Our study is subject to some limitations. First, as we analyzed secondary data, the choice of covariates was restricted to the available measures. Several important covariates (e.g.,, sport club membership, physical activity, sedentary behavior, dietary behavior), which affect BMIs in children [7] and have shown to be influenced by the pandemic [21,22,23,24,25], were not examined but could provide additional insights into pandemic- and SEB-related effects on BMIs in children. This may also explain why overall explanatory power of our model is low (conditional R, Additional file 1: Table S3) despite significance of effects. Second, though cohorts in this study included a socioeconomically diverse sample, data restricted to the county Berlin may not be nationally representative. Therefore, this study should be replicated with population-based data. Third, BMI is criticized for being limited in differentiating body fat from lean (fat free) mass. However, it is the most widely applied criterion of weight status and an accurate anthropometric indicator of body fat in 7-to-10-year-olds [73], especially when adjusted to age and sex-specific standards.
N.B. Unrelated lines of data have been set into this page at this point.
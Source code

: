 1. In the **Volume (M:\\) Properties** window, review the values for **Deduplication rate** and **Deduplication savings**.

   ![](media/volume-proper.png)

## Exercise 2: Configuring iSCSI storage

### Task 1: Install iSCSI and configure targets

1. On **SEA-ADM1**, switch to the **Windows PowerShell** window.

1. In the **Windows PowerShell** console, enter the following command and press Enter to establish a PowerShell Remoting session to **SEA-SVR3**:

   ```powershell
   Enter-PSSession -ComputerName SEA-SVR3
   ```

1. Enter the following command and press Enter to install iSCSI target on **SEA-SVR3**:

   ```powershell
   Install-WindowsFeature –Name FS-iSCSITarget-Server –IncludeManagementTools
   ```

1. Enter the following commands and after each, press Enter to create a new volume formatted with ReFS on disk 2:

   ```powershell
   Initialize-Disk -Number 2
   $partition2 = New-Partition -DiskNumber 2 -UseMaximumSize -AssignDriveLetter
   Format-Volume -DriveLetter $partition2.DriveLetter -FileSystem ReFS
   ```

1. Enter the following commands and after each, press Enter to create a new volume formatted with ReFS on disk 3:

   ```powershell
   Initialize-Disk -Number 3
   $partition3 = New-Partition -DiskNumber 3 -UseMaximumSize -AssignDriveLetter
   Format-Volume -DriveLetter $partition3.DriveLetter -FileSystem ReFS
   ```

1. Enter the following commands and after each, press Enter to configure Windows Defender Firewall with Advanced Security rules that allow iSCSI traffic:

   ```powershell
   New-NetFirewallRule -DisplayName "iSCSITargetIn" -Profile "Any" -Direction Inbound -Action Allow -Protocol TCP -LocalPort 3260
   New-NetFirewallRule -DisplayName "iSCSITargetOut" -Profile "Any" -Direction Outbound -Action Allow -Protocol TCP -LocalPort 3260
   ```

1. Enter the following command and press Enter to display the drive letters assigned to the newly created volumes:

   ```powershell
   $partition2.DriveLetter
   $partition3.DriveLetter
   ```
Moreover, BMI is easy and safe to obtain in large child populations and a well-tolerated alternative to invasive measurement methods of weight status and body fat [74]. Fourth, we could not compare our cohorts against a control group of children unaffected by COVID-19 lockdowns. Therefore, causal inference with respect to observed effects cannot be made. Fifth, we cannot rule out the possibility of cohort effects, even though between-cohort variance in BMI SDS was negligible (ICC = 0.0001).

Conclusion

In this cohort study of German third grade primary school children, considerable increases in BMIs were observed in response to lockdowns and home confinement during the COVID-19 pandemic. BMI increases following lockdowns were comparatively largest in children with low SEB, raising concerns that social disparities with respect to weight status and obesity prevalence in children may be widening as a consequence of the pandemic. These observations complement recent results on the development of BMI and weight status trends in times of the COVID-19 pandemic [63,64,65]. Our findings underscore the urgent need of countermeasures and post-pandemic efforts to mitigate increasing risks of childhood obesity prevalence and oppose adverse long-terms effects on child health. This is relevant not only in the context of the COVID-19 pandemic, but also with respect to future pandemics or crises that could promote changes in obesity-related lifestyles and behaviors (e.g., climate change-related altering of physical activity behavior). Providing weight management care to children, for example, in form of tailored physical health and nutrition education programs, is a critical task for states, communities, and schools to alleviate collateral damage of the COVID-19 pandemic. Finally, our findings should help to inform future pandemic policies.